Azure Service Bus — Enterprise Messaging
Build reliable, decoupled applications with Azure Service Bus — queues, topics, and enterprise messaging patterns.
“Welcome back. Today we cover Azure Service Bus — the enterprise message broker for building reliable, decoupled distributed systems. Service Bus guarantees message delivery, supports transactional operations, handles ordering, and provides sophisticated routing through topics and subscriptions. It's the messaging backbone for e-commerce order processing, financial transaction systems, and any architecture where message loss or duplicate processing is unacceptable.”
“Azure has four messaging services and choosing between them confuses many developers. Storage Queue is the simplest and cheapest — good enough for basic background processing. Service Bus adds ordering, transactions, duplicate detection, and large message support — use it when you need enterprise reliability guarantees. Event Grid is for reactive event-driven patterns where something happened and you want to notify multiple subscribers. Event Hubs is for high-volume streaming data. Service Bus Topics combine pub/sub routing with enterprise reliability.”
“A Service Bus Queue provides point-to-point messaging with exactly-once processing guarantees. A producer sends messages to the queue; a consumer receives them. When a consumer receives a message, it's locked — invisible to other consumers — for a configurable time. The consumer processes it and sends an acknowledgment to delete it. If processing fails or times out, the lock expires and the message becomes available again for reprocessing. After a configurable number of retries, the message moves to the dead letter queue for investigation.”
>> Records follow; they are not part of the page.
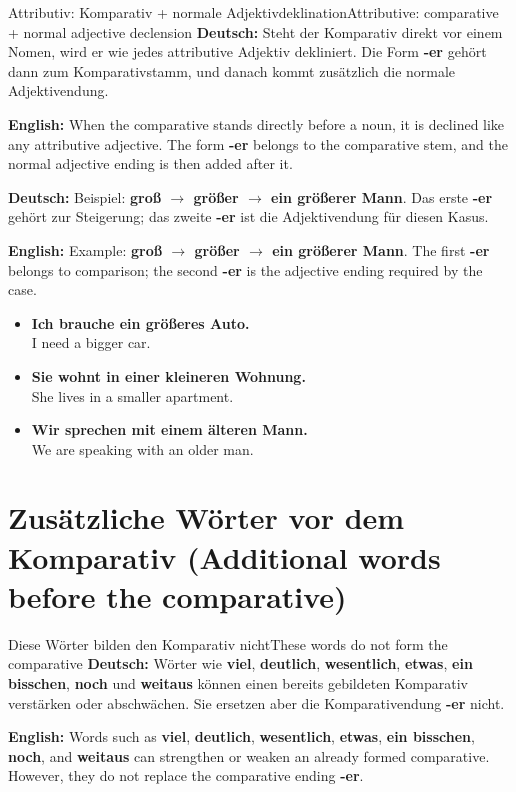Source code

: \documentclass[a4paper,11pt]{article}
\newcommand{\GermanText}[1]{\textbf{Deutsch: }#1\par}
\newcommand{\EnglishText}[1]{{\small\color{SoftGray}\textbf{English: }#1\par}}
\newcommand{\ExampleItem}[2]{\item \textbf{#1}\\{\small\color{SoftGray}#2}}
\begin{document}
      \begin{grammarentry}{Attributiv: Komparativ + normale Adjektivdeklination}{Attributive: comparative + normal adjective declension}
         \GermanText{Steht der Komparativ direkt vor einem Nomen, wird er wie jedes attributive Adjektiv dekliniert. Die Form \textbf{-er} gehört dann zum Komparativstamm, und danach kommt zusätzlich die normale Adjektivendung.}
         \EnglishText{When the comparative stands directly before a noun, it is declined like any attributive adjective. The form \textbf{-er} belongs to the comparative stem, and the normal adjective ending is then added after it.}

         \GermanText{Beispiel: \textbf{groß $\rightarrow$ größer $\rightarrow$ ein größerer Mann}. Das erste \textbf{-er} gehört zur Steigerung; das zweite \textbf{-er} ist die Adjektivendung für diesen Kasus.}
         \EnglishText{Example: \textbf{groß $\rightarrow$ größer $\rightarrow$ ein größerer Mann}. The first \textbf{-er} belongs to comparison; the second \textbf{-er} is the adjective ending required by the case.}
      \end{grammarentry}

      \begin{exbox}
         \begin{itemize}
            \ExampleItem{Ich brauche ein größeres Auto.}{I need a bigger car.}
            \ExampleItem{Sie wohnt in einer kleineren Wohnung.}{She lives in a smaller apartment.}
            \ExampleItem{Wir sprechen mit einem älteren Mann.}{We are speaking with an older man.}
         \end{itemize}
      \end{exbox}

   \section{Zusätzliche Wörter vor dem Komparativ \textnormal{(Additional words before the comparative)}}

      \begin{grammarentry}{Diese Wörter bilden den Komparativ nicht}{These words do not form the comparative}
         \GermanText{Wörter wie \textbf{viel}, \textbf{deutlich}, \textbf{wesentlich}, \textbf{etwas}, \textbf{ein bisschen}, \textbf{noch} und \textbf{weitaus} können einen bereits gebildeten Komparativ verstärken oder abschwächen. Sie ersetzen aber die Komparativendung \textbf{-er} nicht.}
         \EnglishText{Words such as \textbf{viel}, \textbf{deutlich}, \textbf{wesentlich}, \textbf{etwas}, \textbf{ein bisschen}, \textbf{noch}, and \textbf{weitaus} can strengthen or weaken an already formed comparative. However, they do not replace the comparative ending \textbf{-er}.}
      \end{grammarentry}
\end{document}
“Topics enable publish/subscribe messaging. A producer sends one message to a topic and every subscription gets a copy — perfect for event fan-out. Each subscription can have filter rules to receive only relevant messages. For an order management system, the order-created topic has three subscriptions: inventory management filters for orders with physical items, billing receives all orders, shipping filters for orders requiring physical delivery. Each service is completely independent — adding a new subscriber requires no changes to the producer.”
“Message sessions solve the ordering problem in distributed systems. Without sessions, messages from the same order might be processed out of order by different consumer instances. With sessions, you set the session ID on each message — typically the order ID or customer ID. Service Bus ensures all messages with the same session ID are delivered to the same consumer instance, in order, one at a time. This enables stateful processing workflows without external coordination.”
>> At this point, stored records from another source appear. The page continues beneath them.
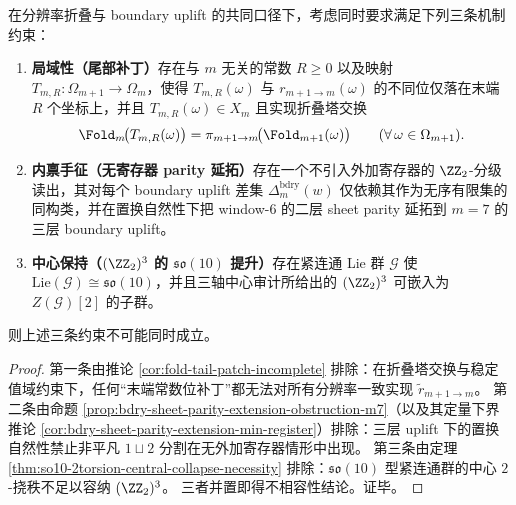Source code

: \begin{theorem}\label{thm:sm-scale-lift-triple-obstruction}
在分辨率折叠与 boundary uplift 的共同口径下，考虑同时要求满足下列三条机制约束：
\begin{enumerate}
  \item \textbf{局域性（尾部补丁）}存在与 \(m\) 无关的常数 \(R\ge 0\) 以及映射 \(T_{m,R}:\Omega_{m+1}\to\Omega_m\)，使得 \(T_{m,R}(\omega)\) 与 \(r_{m+1\to m}(\omega)\) 的不同位仅落在末端 \(R\) 个坐标上，并且 \(T_{m,R}(\omega)\in X_m\) 且实现折叠塔交换
  \[
  \Fold_m\!\bigl(T_{m,R}(\omega)\bigr)=\pi_{m+1\to m}\!\bigl(\Fold_{m+1}(\omega)\bigr)\qquad(\forall\,\omega\in\Omega_{m+1}).
  \]
  \item \textbf{内禀手征（无寄存器 parity 延拓）}存在一个不引入外加寄存器的 \(\ZZ_2\)-分级读出，其对每个 boundary uplift 差集 \(\Delta_m^{\mathrm{bdry}}(w)\) 仅依赖其作为无序有限集的同构类，并在置换自然性下把 window-\(6\) 的二层 sheet parity 延拓到 \(m=7\) 的三层 boundary uplift。
  \item \textbf{中心保持（\texorpdfstring{$(\ZZ_2)^3$}{(Z2)^3} 的 \texorpdfstring{$\mathfrak{so}(10)$}{so(10)} 提升）}存在紧连通 Lie 群 \(\mathcal G\) 使 \(\mathrm{Lie}(\mathcal G)\cong \mathfrak{so}(10)\)，并且三轴中心审计所给出的 \((\ZZ_2)^3\) 可嵌入为 \(Z(\mathcal G)[2]\) 的子群。
\end{enumerate}
则上述三条约束不可能同时成立。
\end{theorem}
\begin{proof}
第一条由推论 \ref{cor:fold-tail-patch-incomplete} 排除：在折叠塔交换与稳定值域约束下，任何“末端常数位补丁”都无法对所有分辨率一致实现 \(\widetilde r_{m+1\to m}\)。
第二条由命题 \ref{prop:bdry-sheet-parity-extension-obstruction-m7}（以及其定量下界推论 \ref{cor:bdry-sheet-parity-extension-min-register}）排除：三层 uplift 下的置换自然性禁止非平凡 \(1\sqcup 2\) 分割在无外加寄存器情形中出现。
第三条由定理 \ref{thm:so10-2torsion-central-collapse-necessity} 排除：\(\mathfrak{so}(10)\) 型紧连通群的中心 \(2\)-挠秩不足以容纳 \((\ZZ_2)^3\)。
三者并置即得不相容性结论。证毕。
\end{proof}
“Let me show Service Bus in action. I'll create a namespace with a queue and a topic. For the queue, I'll send 10 messages with Python, then consume them and show the lock/acknowledge pattern. For the topic, I'll create three subscriptions with different filter rules, send messages with different properties, and show how each subscription only receives the messages matching its filter. Finally I'll deliberately fail message processing to show how dead letter queues capture failed messages.”
“Azure Service Bus is the right choice whenever message reliability and enterprise messaging patterns matter. It's the backbone of order management, financial processing, and any system where losing a message is unacceptable. Our final infrastructure topic is Azure Arc — Microsoft's answer to hybrid and multi-cloud, which lets you manage resources anywhere in the world using Azure's control plane.”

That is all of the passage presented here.